→ Exercise requirements
Excluding pictures, give the entries again exactly as they appear.

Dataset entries
........
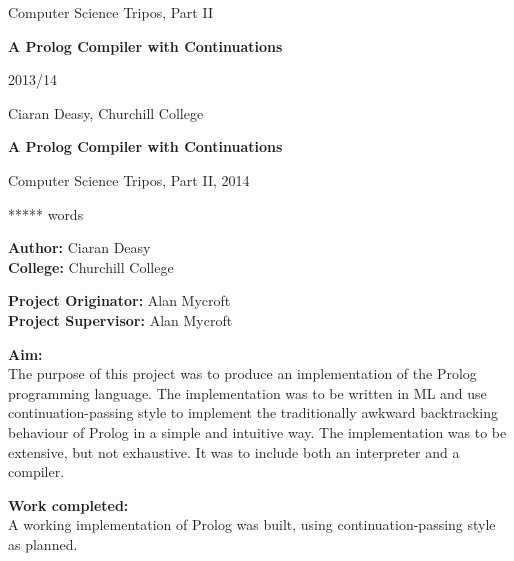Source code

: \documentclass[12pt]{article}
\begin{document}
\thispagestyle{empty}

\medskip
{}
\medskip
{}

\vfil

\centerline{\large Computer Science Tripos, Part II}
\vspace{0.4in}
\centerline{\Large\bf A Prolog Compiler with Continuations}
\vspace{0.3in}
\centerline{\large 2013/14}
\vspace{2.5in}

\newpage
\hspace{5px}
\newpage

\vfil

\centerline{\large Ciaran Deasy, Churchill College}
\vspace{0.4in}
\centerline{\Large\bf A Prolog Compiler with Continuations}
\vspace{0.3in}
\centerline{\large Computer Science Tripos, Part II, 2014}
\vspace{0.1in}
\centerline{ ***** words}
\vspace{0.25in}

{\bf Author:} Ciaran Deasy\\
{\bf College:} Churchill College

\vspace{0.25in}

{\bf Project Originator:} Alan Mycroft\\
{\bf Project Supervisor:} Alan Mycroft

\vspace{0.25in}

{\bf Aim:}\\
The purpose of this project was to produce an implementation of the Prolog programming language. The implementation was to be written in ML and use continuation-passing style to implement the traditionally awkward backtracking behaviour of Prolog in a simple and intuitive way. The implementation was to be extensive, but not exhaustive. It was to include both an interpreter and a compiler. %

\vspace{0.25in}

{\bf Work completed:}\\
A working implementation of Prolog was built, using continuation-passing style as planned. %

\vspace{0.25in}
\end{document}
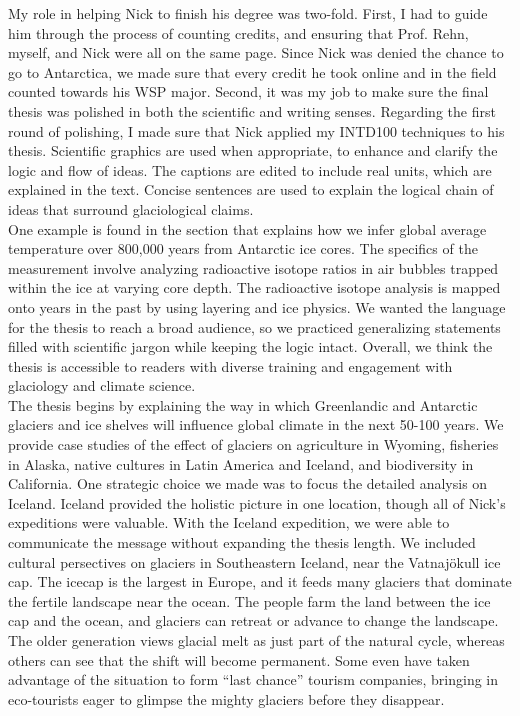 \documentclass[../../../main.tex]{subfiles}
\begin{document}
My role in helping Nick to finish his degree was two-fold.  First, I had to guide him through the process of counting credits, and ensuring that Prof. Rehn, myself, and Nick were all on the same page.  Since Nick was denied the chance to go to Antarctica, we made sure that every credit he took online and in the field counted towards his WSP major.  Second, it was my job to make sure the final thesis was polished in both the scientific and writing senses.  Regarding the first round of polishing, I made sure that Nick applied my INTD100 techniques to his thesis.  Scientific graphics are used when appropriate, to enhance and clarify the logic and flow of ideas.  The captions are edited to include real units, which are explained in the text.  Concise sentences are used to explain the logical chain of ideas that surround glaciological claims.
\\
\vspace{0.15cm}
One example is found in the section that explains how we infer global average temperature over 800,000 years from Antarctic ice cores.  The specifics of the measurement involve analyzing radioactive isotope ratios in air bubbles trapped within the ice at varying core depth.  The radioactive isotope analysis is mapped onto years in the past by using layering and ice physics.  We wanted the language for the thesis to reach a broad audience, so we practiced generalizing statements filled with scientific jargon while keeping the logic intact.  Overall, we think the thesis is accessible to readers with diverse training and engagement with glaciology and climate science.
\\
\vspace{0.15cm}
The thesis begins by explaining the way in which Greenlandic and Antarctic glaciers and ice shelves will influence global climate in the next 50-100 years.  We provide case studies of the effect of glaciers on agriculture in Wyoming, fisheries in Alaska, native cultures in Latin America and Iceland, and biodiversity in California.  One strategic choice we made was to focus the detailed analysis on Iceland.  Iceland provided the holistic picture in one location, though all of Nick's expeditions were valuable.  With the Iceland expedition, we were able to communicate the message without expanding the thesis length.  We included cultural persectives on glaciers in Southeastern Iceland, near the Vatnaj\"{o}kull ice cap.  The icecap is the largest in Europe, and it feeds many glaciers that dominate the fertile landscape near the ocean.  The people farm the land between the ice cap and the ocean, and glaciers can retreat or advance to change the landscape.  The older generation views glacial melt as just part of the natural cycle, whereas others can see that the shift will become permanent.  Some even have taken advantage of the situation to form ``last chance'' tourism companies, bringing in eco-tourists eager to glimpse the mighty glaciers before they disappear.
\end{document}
........
→ Answer to this task
Source code

: \documentclass[12pt]{article}
\begin{document}
\thispagestyle{empty}

\medskip
{}
\medskip
{}

\vfil

\centerline{\large Computer Science Tripos, Part II}
\vspace{0.4in}
\centerline{\Large\bf A Prolog Compiler with Continuations}
\vspace{0.3in}
\centerline{\large 2013/14}
\vspace{2.5in}

\newpage
\hspace{5px}
\newpage

\vfil

\centerline{\large Ciaran Deasy, Churchill College}
\vspace{0.4in}
\centerline{\Large\bf A Prolog Compiler with Continuations}
\vspace{0.3in}
\centerline{\large Computer Science Tripos, Part II, 2014}
\vspace{0.1in}
\centerline{ ***** words}
\vspace{0.25in}

{\bf Author:} Ciaran Deasy\\
{\bf College:} Churchill College

\vspace{0.25in}

{\bf Project Originator:} Alan Mycroft\\
{\bf Project Supervisor:} Alan Mycroft

\vspace{0.25in}

{\bf Aim:}\\
The purpose of this project was to produce an implementation of the Prolog programming language. The implementation was to be written in ML and use continuation-passing style to implement the traditionally awkward backtracking behaviour of Prolog in a simple and intuitive way. The implementation was to be extensive, but not exhaustive. It was to include both an interpreter and a compiler. %

\vspace{0.25in}

{\bf Work completed:}\\
A working implementation of Prolog was built, using continuation-passing style as planned. %

\vspace{0.25in}
\end{document}
 \documentclass[../../../main.tex]{subfiles}
\begin{document}
My role in helping Nick to finish his degree was two-fold.  First, I had to guide him through the process of counting credits, and ensuring that Prof. Rehn, myself, and Nick were all on the same page.  Since Nick was denied the chance to go to Antarctica, we made sure that every credit he took online and in the field counted towards his WSP major.  Second, it was my job to make sure the final thesis was polished in both the scientific and writing senses.  Regarding the first round of polishing, I made sure that Nick applied my INTD100 techniques to his thesis.  Scientific graphics are used when appropriate, to enhance and clarify the logic and flow of ideas.  The captions are edited to include real units, which are explained in the text.  Concise sentences are used to explain the logical chain of ideas that surround glaciological claims.
\\
\vspace{0.15cm}
One example is found in the section that explains how we infer global average temperature over 800,000 years from Antarctic ice cores.  The specifics of the measurement involve analyzing radioactive isotope ratios in air bubbles trapped within the ice at varying core depth.  The radioactive isotope analysis is mapped onto years in the past by using layering and ice physics.  We wanted the language for the thesis to reach a broad audience, so we practiced generalizing statements filled with scientific jargon while keeping the logic intact.  Overall, we think the thesis is accessible to readers with diverse training and engagement with glaciology and climate science.
\\
\vspace{0.15cm}
The thesis begins by explaining the way in which Greenlandic and Antarctic glaciers and ice shelves will influence global climate in the next 50-100 years.  We provide case studies of the effect of glaciers on agriculture in Wyoming, fisheries in Alaska, native cultures in Latin America and Iceland, and biodiversity in California.  One strategic choice we made was to focus the detailed analysis on Iceland.  Iceland provided the holistic picture in one location, though all of Nick's expeditions were valuable.  With the Iceland expedition, we were able to communicate the message without expanding the thesis length.  We included cultural persectives on glaciers in Southeastern Iceland, near the Vatnaj\"{o}kull ice cap.  The icecap is the largest in Europe, and it feeds many glaciers that dominate the fertile landscape near the ocean.  The people farm the land between the ice cap and the ocean, and glaciers can retreat or advance to change the landscape.  The older generation views glacial melt as just part of the natural cycle, whereas others can see that the shift will become permanent.  Some even have taken advantage of the situation to form ``last chance'' tourism companies, bringing in eco-tourists eager to glimpse the mighty glaciers before they disappear.
\end{document}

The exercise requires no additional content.